= Jiebing Chen =

Chinese musician

Jiebing Chen (陈 洁 冰 (陳潔冰, Chén Jiébīng); sometimes credited as Jie-Bing Chen) is a Chinese musician based in the United States who specializes in the erhu (two-string fiddle).

==Biography==
Born in Shanghai, China, Chen turned professional when she was 9 and became a soldier musician in order to comply with the restrictions on playing music imposed by the Cultural Revolution. She went to the United States in 1989 to study at the State University of New York at Buffalo, where she received an M.A. in music theory.

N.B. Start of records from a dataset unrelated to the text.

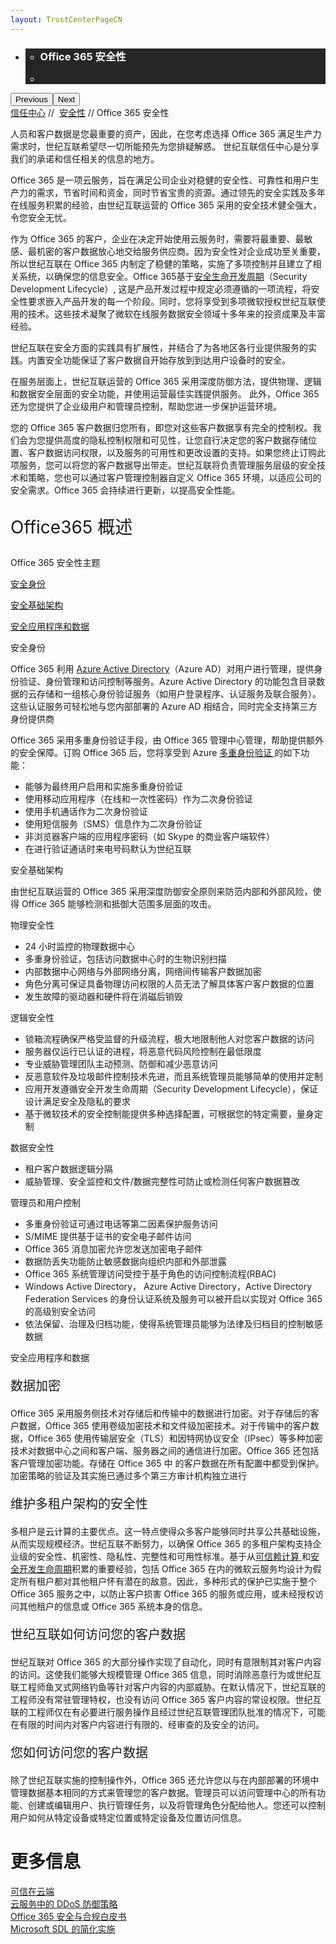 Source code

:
 ```yaml
---
layout: TrustCenterPageCN
---
```

<div class="row-fluid">
   <div class="span">
      <div>
         <div id="HeroWrapper" data-cols="1" data-view1="1" data-view2="1" data-view3="1" data-view4="1" class="row-fluid wider hero grid-container">
            <div class="span bp0-col-1-1 bp1-col-1-1 bp2-col-1-1 bp3-col-1-1">
               <div bi:type="slideshow" class="slideshow slideshow-hero hero" xmlns:bi="urn:schemas-microsoft-com:mscom:bi">
                  <ul bi:type="list" class="slides">
                     <li id="slide-1" bi:index="0" selectBi="">
                        <div class="heroitem light-foreground" bi:type="heroitem">
                           <div class="media" bi:parenttitle="t1">
                              <a href="" bi:track="False" bi:titleflag="t1" bi:index="0">
                                 <div data-picture="" data-alt="You are in control of your data" data-disable-swap-below="">
                                    <div data-src="https://c.s-microsoft.com/en-us/CMSImages/MS_TrustCenter_Privacy_Header.jpg?version=dc9c5b9b-c334-7922-892a-15c2cd65053d"></div>
                                    <noscript></noscript>
                                 </div>
                              </a>
                           </div>
                           <div class="text" bi:type="cta">
                              <div class="text-container">
                                 <div class="box" style="background: rgba(0,0,0,.85); color: #FFFFFF;">
                                    <ul bi:type="list" class="headerCaption subpageHeaderCaption">
                                       <li class="box-title">
                                          <h3 class="box-title" bi:type="title" bi:title="t1" style="color: #FFFFFF;">Office 365 安全性</h3>
                                       </li>
                                       <li class="box-actions box-description"><a target="_self" class="mscom-link" href=""></a></li>
                                    </ul>
                                 </div>
                              </div>
                           </div>
                        </div>
                     </li>
                  </ul>
                  <div class="navigation international" bi:track="false">
                     <div class="grid-container settop" data-title-text="Go To Slide "></div>
                  </div>
                  <div class="prev-next" bi:track="false"><button class="prev"><span class="icon-left" aria-hidden="true"></span><span class="screen-reader-text">Previous</span></button><button class="next"><span class="icon-right" aria-hidden="true"></span><span class="screen-reader-text">Next</span></button></div>
                  <div id="play-pause" class="play-pause" style="display:none">
                     <div class="pause"><button id="pauseButton" class="pause_button"><span class="icon-pause" aria-hidden="true"></span><span class="screen-reader-text">Pause</span></button></div>
                     <div class="play"><button id="playButton" class="play_button"><span class="icon-play" aria-hidden="true"></span><span class="screen-reader-text">Play</span></button></div>
                  </div>
               </div>
            </div>
         </div>
         <div id="BreadcrumbWrapper" data-cols="1" data-view1="1" data-view2="1" data-view3="1" data-view4="1" class="row-fluid grid-container mscom-grid-container breadcrumbs">
            <div class="span bp0-col-1-1 bp1-col-1-1 bp2-col-1-1 bp3-col-1-1"><a target="_self" class="mscom-link" href="../default.html">信任中心</a> // 
               <a target="_self" class="mscom-link" href="../security/default.html">安全性</a> // Office 365 安全性
            </div>
         </div>
         <div id="ContentWrapper" data-cols="2" data-view1="1" data-view2="2" data-view3="2" data-view4="2" class="row-fluid subpageBody">
            <div class="span bp0-col-1-1 bp2-col-2-1 bp3-col-2-1 bp1-col-2-2">
               <p>人员和客户数据是您最重要的资产，因此，在您考虑选择 Office 365 满足生产力需求时，世纪互联希望尽一切所能预先为您排疑解惑。 世纪互联信任中心是分享我们的承诺和信任相关的信息的地方。
               </p>
               <p>Office 365 是一项云服务，旨在满足公司企业对稳健的安全性、可靠性和用户生产力的需求，节省时间和资金，同时节省宝贵的资源。通过领先的安全实践及多年在线服务积累的经验，由世纪互联运营的 Office 365 采用的安全技术健全强大，令您安全无忧。</p>
               <p>作为 Office 365 的客户，企业在决定开始使用云服务时，需要将最重要、最敏感、最机密的客户数据放心地交给服务供应商。因为安全性对企业成功至关重要，所以世纪互联在 Office 365 内制定了稳健的策略，实施了多项控制并且建立了相关系统，以确保您的信息安全。Office 365基于<a href="https://www.microsoft.com/en-us/sdl/default.aspx">安全生命开发周期</a>（Security Development Lifecycle）, 这是产品开发过程中规定必须遵循的一项流程，将安全性要求嵌入产品开发的每一个阶段。同时，您将享受到多项微软授权世纪互联使用的技术。这些技术凝聚了微软在线服务数据安全领域十多年来的投资成果及丰富经验。</p>
               <p>世纪互联在安全方面的实践具有扩展性，并结合了为各地区各行业提供服务的实践。内置安全功能保证了客户数据自开始存放到到达用户设备时的安全。</p>
               <p>在服务层面上，世纪互联运营的 Office 365 采用深度防御方法，提供物理、逻辑和数据安全层面的安全功能，并使用运营最佳实践提供服务。 此外，Office 365 还为您提供了企业级用户和管理员控制，帮助您进一步保护运营环境。</p>
               <p>您的 Office 365 客户数据归您所有，即您对这些客户数据享有完全的控制权。我们会为您提供高度的隐私控制权限和可见性，让您自行决定您的客户数据存储位置、客户数据访问权限，以及服务的可用性和更改设置的支持。如果您终止订购此项服务，您可以将您的客户数据导出带走。世纪互联将负责管理服务层级的安全技术和策略，您也可以通过客户管理控制器自定义 Office 365 环境，以适应公司的安全需求。Office 365 会持续进行更新，以提高安全性能。</p>
               <p style="font-size:28px">Office365 概述</p>
               <p>Office 365 安全性主题</p>
               <p><a href="#Secure_identity">安全身份</a></p>
               <p><a href="#Secure_infrastructure">安全基础架构</a></p>
               <p><a href="#Secure_apps_and_data">安全应用程序和数据</a></p>
               <label id="Secure_identity">安全身份</label>
               <p>Office 365 利用 <a href="https://www.azure.cn/home/features/identity/">Azure Active Directory</a>（Azure AD）对用户进行管理，提供身份验证、身份管理和访问控制等服务。Azure Active Directory 的功能包含目录数据的云存储和一组核心身份验证服务（如用户登录程序、认证服务及联合服务）。这些认证服务可轻松地与您内部部署的 Azure AD 相结合，同时完全支持第三方身份提供商</p>
               <p>Office 365 采用多重身份验证手段，由 Office 365 管理中心管理，帮助提供额外的安全保障。订购 Office 365 后，您将享受到 Azure <a href="https://www.azure.cn/home/features/multi-factor-authentication/">多重身份验证 </a>的如下功能：</p>
               <ul style="list-style-type:disc">
                  <li>能够为最终用户启用和实施多重身份验证</li>
                  <li>使用移动应用程序（在线和一次性密码）作为二次身份验证</li>
                  <li>使用手机通话作为二次身份验证</li>
                  <li>使用短信服务（SMS）信息作为二次身份验证</li>
                  <li>非浏览器客户端的应用程序密码（如 Skype 的商业客户端软件）</li>
                  <li>在进行验证通话时来电号码默认为世纪互联</li>
               </ul>
               <label id="Secure_infrastructure">安全基础架构</label>
               <p>由世纪互联运营的 Office 365 采用深度防御安全原则来防范内部和外部风险，使得 Office 365 能够检测和抵御大范围多层面的攻击。</p>
               <p>物理安全性</p>
               <ul style="list-style-type:disc">
                  <li>24 小时监控的物理数据中心</li>
                  <li>多重身份验证，包括访问数据中心时的生物识别扫描</li>
                  <li>内部数据中心网络与外部网络分离，网络间传输客户数据加密</li>
                  <li>角色分离可保证具备物理访问权限的人员无法了解具体客户客户数据的位置</li>
                  <li>发生故障的驱动器和硬件将在消磁后销毁</li>
               </ul>
               <p>逻辑安全性</p>
               <ul style="list-style-type:disc">
                  <li>锁箱流程确保严格受监督的升级流程，极大地限制他人对您客户数据的访问</li>
                  <li>服务器仅运行已认证的进程，将恶意代码风险控制在最低限度</li>
                  <li>专业威胁管理团队主动预测、防御和减少恶意访问</li>
                  <li>反恶意软件及垃圾邮件控制技术先进，而且系统管理员能够简单的使用并定制</li>
                  <li>应用开发遵循安全开发生命周期（Security Development Lifecycle），保证设计满足安全及隐私的要求</li>
                  <li>基于微软技术的安全控制能提供多种选择配置，可根据您的特定需要，量身定制</li>
               </ul>
               <p>数据安全性</p>
               <ul style="list-style-type:disc">
                  <li>租户客户数据逻辑分隔</li>
                  <li>威胁管理、安全监控和文件/数据完整性可防止或检测任何客户数据篡改</li>
               </ul>
               <p>管理员和用户控制</p>
               <ul style="list-style-type:disc">
                  <li>多重身份验证可通过电话等第二因素保护服务访问</li>
                  <li>S/MIME 提供基于证书的安全电子邮件访问</li>
                  <li>Office 365 消息加密允许您发送加密电子邮件</li>
                  <li>数据防丢失功能防止敏感数据向组织内部和外部泄露</li>
                  <li>Office 365 系统管理访问受控于基于角色的访问控制流程(RBAC)   </li>
                  <li>Windows Active Directory， Azure Active Directory，Active Directory Federation Services 的身份认证系统及服务可以被开启以实现对 Office 365 的高级别安全访问</li>
                  <li>依法保留、治理及归档功能，使得系统管理员能够为法律及归档目的控制敏感数据</li>
               </ul>
               <label id="Secure_apps_and_data">安全应用程序和数据</label>
               <p style="font-size:20px">数据加密</p>
               <p>Office 365 采用服务侧技术对存储后和传输中的数据进行加密。对于存储后的客户数据，Office 365 使用卷级加密技术和文件级加密技术。对于传输中的客户数据，Office 365 使用传输层安全（TLS）和因特网协议安全（IPsec）等多种加密技术对数据中心之间和客户端、服务器之间的通信进行加密。Office 365 还包括客户管理加密功能。存储在 Office 365 中 的客户数据在所有配置中都受到保护。加密策略的验证及其实施已通过多个第三方审计机构独立进行</p>
               <p style="font-size:20px">维护多租户架构的安全性</p>
               <p>多租户是云计算的主要优点。这一特点使得众多客户能够同时共享公共基础设施，从而实现规模经济。世纪互联不断努力，以确保 Office 365 的多租户架构支持企业级的安全性、机密性、隐私性、完整性和可用性标准。基于从<a href="https://www.trustcenter.cn">可信赖计算 </a>和<a href="">安全开发生命周期</a>积累的重要经验，包括 Office 365 在内的微软云服务均设计为假定所有租户都对其他租户怀有潜在的敌意。因此，多种形式的保护已实施于整个 Office 365 服务之中，以防止客户损害 Office 365 的服务或应用，或未经授权访问其他租户的信息或 Office 365 系统本身的信息。</p>
               <p style="font-size:20px">世纪互联如何访问您的客户数据</p>
               <p>世纪互联对 Office 365 的大部分操作实现了自动化，同时有意限制其对客户内容的访问。这使我们能够大规模管理 Office 365 信息，同时消除恶意行为或世纪互联工程师鱼叉式网络钓鱼等针对客户内容的内部威胁。在默认情况下，世纪互联的工程师没有常驻管理特权，也没有访问 Office 365 客户内容的常设权限。世纪互联的工程师仅在有必要进行服务操作且经过世纪互联管理团队批准的情况下，可能在有限的时间内对客户内容进行有限的、经审查的及安全的访问。</p>
               <p style="font-size:20px">您如何访问您的客户数据</p>
               <p>除了世纪互联实施的控制操作外，Office 365 还允许您以与在内部部署的环境中管理数据基本相同的方式来管理您的客户数据。管理员可以访问管理中心的所有功能、创建或编辑用户、执行管理任务，以及将管理角色分配给他人。您还可以控制用户如何从特定设备或特定位置或特定设备及位置访问信息。</p>
              </div>
            <div class="span bp0-col-1-1 bp2-col-2-1 bp3-col-2-1 bp1-col-2-2 bp0-clear bp1-clear">
               <div id="SideBarWrapper" data-cols="1" data-view1="1" data-view2="1" data-view3="1" data-view4="1" class="row-fluid">
                  <div id="HelpfulInformation" class="span bp0-col-1-1 bp1-col-1-1 bp2-col-1-1 bp3-col-1-1">
                     <h1>更多信息</h1>
					 <label><a target="_self" class="mscom-link" href="//wacnstorage.blob.core.chinacloudapi.cn/marketing-resource/documents/Trusting_the_Cloud.pdf">可信在云端</a></label><br/>
					 <!--
					 <label><a target="_self" class="mscom-link"                    href="//wacnstorage.blob.core.chinacloudapi.cn/marketing-resource/documents/Trusted-Cloud.pdf">可信赖的云服务</a></label><br/>-->
					 <label><a target="_self" class="mscom-link" href="//wacnstorage.blob.core.chinacloudapi.cn/marketing-resource/documents/Defending_Against_DDoS_Attacks_in_Cloud_Computing.pdf">云服务中的 DDoS 防御策略</a></label><br/>
                     <label><a target="_self" class="mscom-link" href="../../file/Office-365-Security-and-Compliance-CN.pdf">Office 365 安全与合规白皮书</a></label><br/>
                     <label><a target="_self" class="mscom-link" href="../../file/Microsoft SDL 的简化实施.pdf">Microsoft SDL 的简化实施</a></label><br/>
                  </div>
               </div>
            </div>
         </div>
      </div>
   </div>
</div>
<div class="row-fluid" data-view4="1" data-view3="1" data-view2="1" data-view1="1" data-cols="1">
   <div class="span bp0-col-1-1 bp1-col-1-1 bp2-col-1-1 bp3-col-1-1"></div>
</div>
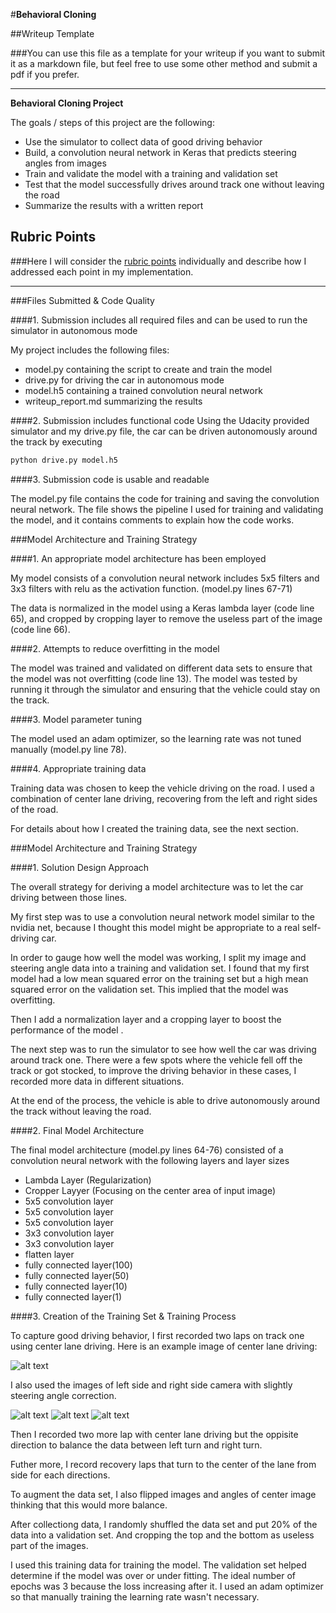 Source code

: #**Behavioral Cloning** 

##Writeup Template

###You can use this file as a template for your writeup if you want to submit it as a markdown file, but feel free to use some other method and submit a pdf if you prefer.

---

**Behavioral Cloning Project**

The goals / steps of this project are the following:
* Use the simulator to collect data of good driving behavior
* Build, a convolution neural network in Keras that predicts steering angles from images
* Train and validate the model with a training and validation set
* Test that the model successfully drives around track one without leaving the road
* Summarize the results with a written report


[//]: # (Image References)

[image1]: ./examples/placeholder.png "Model Visualization"
[image2]: ./examples/placeholder.png "Grayscaling"
[image3]: ./examples/placeholder_small.png "Recovery Image"
[image4]: ./examples/placeholder_small.png "Recovery Image"
[image5]: ./examples/placeholder_small.png "Recovery Image"
[image6]: ./examples/placeholder_small.png "Normal Image"
[image7]: ./examples/placeholder_small.png "Flipped Image"

## Rubric Points
###Here I will consider the [rubric points](https://review.udacity.com/#!/rubrics/432/view) individually and describe how I addressed each point in my implementation.  

---
###Files Submitted & Code Quality

####1. Submission includes all required files and can be used to run the simulator in autonomous mode

My project includes the following files:
* model.py containing the script to create and train the model
* drive.py for driving the car in autonomous mode
* model.h5 containing a trained convolution neural network 
* writeup_report.md summarizing the results

####2. Submission includes functional code
Using the Udacity provided simulator and my drive.py file, the car can be driven autonomously around the track by executing 
```sh
python drive.py model.h5
```

####3. Submission code is usable and readable

The model.py file contains the code for training and saving the convolution neural network. The file shows the pipeline I used for training and validating the model, and it contains comments to explain how the code works.

###Model Architecture and Training Strategy

####1. An appropriate model architecture has been employed

My model consists of a convolution neural network includes 5x5 filters and 3x3 filters with relu as the activation function. (model.py lines 67-71) 

The data is normalized in the model using a Keras lambda layer (code line 65), and cropped by cropping layer to remove the useless part of the image (code line 66).

####2. Attempts to reduce overfitting in the model


The model was trained and validated on different data sets to ensure that the model was not overfitting (code line 13). The model was tested by running it through the simulator and ensuring that the vehicle could stay on the track.

####3. Model parameter tuning

The model used an adam optimizer, so the learning rate was not tuned manually (model.py line 78).

####4. Appropriate training data

Training data was chosen to keep the vehicle driving on the road. I used a combination of center lane driving, recovering from the left and right sides of the road.

For details about how I created the training data, see the next section. 

###Model Architecture and Training Strategy

####1. Solution Design Approach

The overall strategy for deriving a model architecture was to let the car driving between those lines.

My first step was to use a convolution neural network model similar to the nvidia net, because I thought this model might be appropriate to a real self-driving car.

In order to gauge how well the model was working, I split my image and steering angle data into a training and validation set. I found that my first model had a low mean squared error on the training set but a high mean squared error on the validation set. This implied that the model was overfitting. 

Then I add a normalization layer and a cropping layer to boost the performance of the model .

The next step was to run the simulator to see how well the car was driving around track one. There were a few spots where the vehicle fell off the track or got stocked, to improve the driving behavior in these cases, I recorded more data in different situations.

At the end of the process, the vehicle is able to drive autonomously around the track without leaving the road.

####2. Final Model Architecture

The final model architecture (model.py lines 64-76) consisted of a convolution neural network with the following layers and layer sizes

* Lambda Layer (Regularization)
* Cropper Layyer (Focusing on the center area of input image)
* 5x5 convolution layer
* 5x5 convolution layer
* 5x5 convolution layer
* 3x3 convolution layer
* 3x3 convolution layer
* flatten layer
* fully connected layer(100)
* fully connected layer(50)
* fully connected layer(10)
* fully connected layer(1)

####3. Creation of the Training Set & Training Process

To capture good driving behavior, I first recorded two laps on track one using center lane driving. Here is an example image of center lane driving:

![alt text][image2]

I also used the images of left side and right side camera with slightly steering angle correction.

![alt text][image3]
![alt text][image4]
![alt text][image5]

Then I recorded two more lap with center lane driving but the oppisite direction to balance the data between left turn and right turn.

Futher more, I record recovery laps that turn to the center of the lane from side for each directions.

To augment the data set, I also flipped images and angles of center image thinking that this would more balance.

After collectiong data, I randomly shuffled the data set and put 20% of the data into a validation set. And cropping the top and the bottom as useless part of the images. 

I used this training data for training the model. The validation set helped determine if the model was over or under fitting. The ideal number of epochs was 3 because the loss increasing after it. I used an adam optimizer so that manually training the learning rate wasn't necessary.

In addition to her work performing Chinese traditional and contemporary music, Chen has also participated in a number of cross-cultural collaborations, including recordings and performances with Vishwa Mohan Bhatt, Béla Fleck, and James Newton. She has also performed jazz with the Jon Jang Sextet and the Beijing Trio (a collaboration with Jang and drummer Max Roach). Her recording Tabula Rasā (recorded with Bhatt and Fleck) was nominated for a Grammy Award for Best World Music Album.

She lives in California.

==Films==
- 1999 - L. Subramaniam: Violin From the Heart. Directed by Jean Henri Meunier. (Includes a scene featuring L. Subramaniam in collaboration with Jiebing Chen.)